» **Pictures paired with source code**:
((

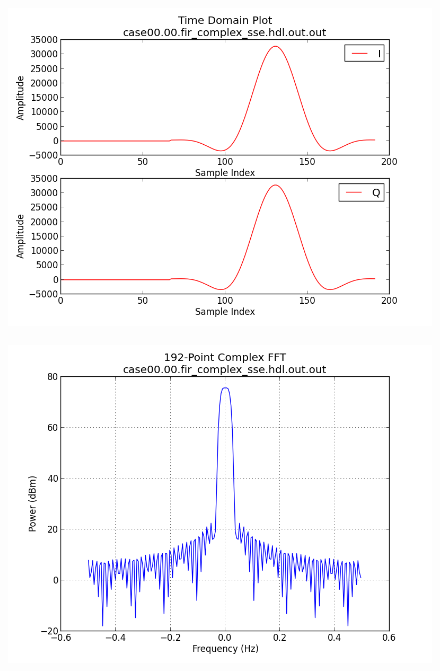 	\begin{figure}[ht]
		\centering
		\begin{minipage}{.5\textwidth}
			\centering\includegraphics[width=1.0\linewidth]{output_time}
			\label{fig:out_time}
		\end{minipage}%
		\begin{minipage}{.5\textwidth}
			\centering\includegraphics[width=1.0\linewidth]{output_freq}
			\label{fig:out_freq}
		\end{minipage}
	\end{figure}

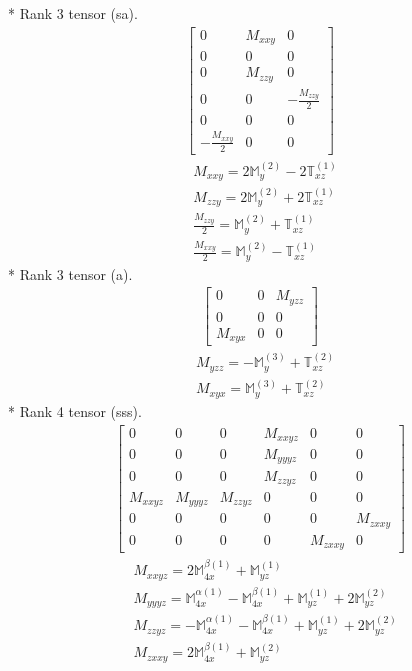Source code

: \documentclass[fleqn,8pt,landscape]{jsarticle}
\begin{document}
* Rank 3 tensor (sa).
\begin{align*}
\begin{bmatrix} 0 & M_{xxy} & 0 \\ 0 & 0 & 0 \\ 0 & M_{zzy} & 0 \\ 0 & 0 & - \frac{M_{zzy}}{2} \\ 0 & 0 & 0 \\ - \frac{M_{xxy}}{2} & 0 & 0 \end{bmatrix}
\end{align*}
\begin{align*}
& M_{xxy} = 2 \mathbb{M}_{y}^{(2)} - 2 \mathbb{T}_{xz}^{(1)} \\
& M_{zzy} = 2 \mathbb{M}_{y}^{(2)} + 2 \mathbb{T}_{xz}^{(1)} \\
& \frac{M_{zzy}}{2} = \mathbb{M}_{y}^{(2)} + \mathbb{T}_{xz}^{(1)} \\
& \frac{M_{xxy}}{2} = \mathbb{M}_{y}^{(2)} - \mathbb{T}_{xz}^{(1)}
\end{align*}
* Rank 3 tensor (a).
\begin{align*}
\begin{bmatrix} 0 & 0 & M_{yzz} \\ 0 & 0 & 0 \\ M_{xyx} & 0 & 0 \end{bmatrix}
\end{align*}
\begin{align*}
& M_{yzz} = - \mathbb{M}_{y}^{(3)} + \mathbb{T}_{xz}^{(2)} \\
& M_{xyx} = \mathbb{M}_{y}^{(3)} + \mathbb{T}_{xz}^{(2)}
\end{align*}
* Rank 4 tensor (sss).
\begin{align*}
\begin{bmatrix} 0 & 0 & 0 & M_{xxyz} & 0 & 0 \\ 0 & 0 & 0 & M_{yyyz} & 0 & 0 \\ 0 & 0 & 0 & M_{zzyz} & 0 & 0 \\ M_{xxyz} & M_{yyyz} & M_{zzyz} & 0 & 0 & 0 \\ 0 & 0 & 0 & 0 & 0 & M_{zxxy} \\ 0 & 0 & 0 & 0 & M_{zxxy} & 0 \end{bmatrix}
\end{align*}
\begin{align*}
& M_{xxyz} = 2 \mathbb{M}_{4x}^{\beta(1)} + \mathbb{M}_{yz}^{(1)} \\
& M_{yyyz} = \mathbb{M}_{4x}^{\alpha(1)} - \mathbb{M}_{4x}^{\beta(1)} + \mathbb{M}_{yz}^{(1)} + 2 \mathbb{M}_{yz}^{(2)} \\
& M_{zzyz} = - \mathbb{M}_{4x}^{\alpha(1)} - \mathbb{M}_{4x}^{\beta(1)} + \mathbb{M}_{yz}^{(1)} + 2 \mathbb{M}_{yz}^{(2)} \\
& M_{zxxy} = 2 \mathbb{M}_{4x}^{\beta(1)} + \mathbb{M}_{yz}^{(2)}
\end{align*}
\end{document}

))

» **About this exercise**: Provide the number of lines in the entries above on which the string "mathbb" is found, and no other text.

» **Output for this task**: 10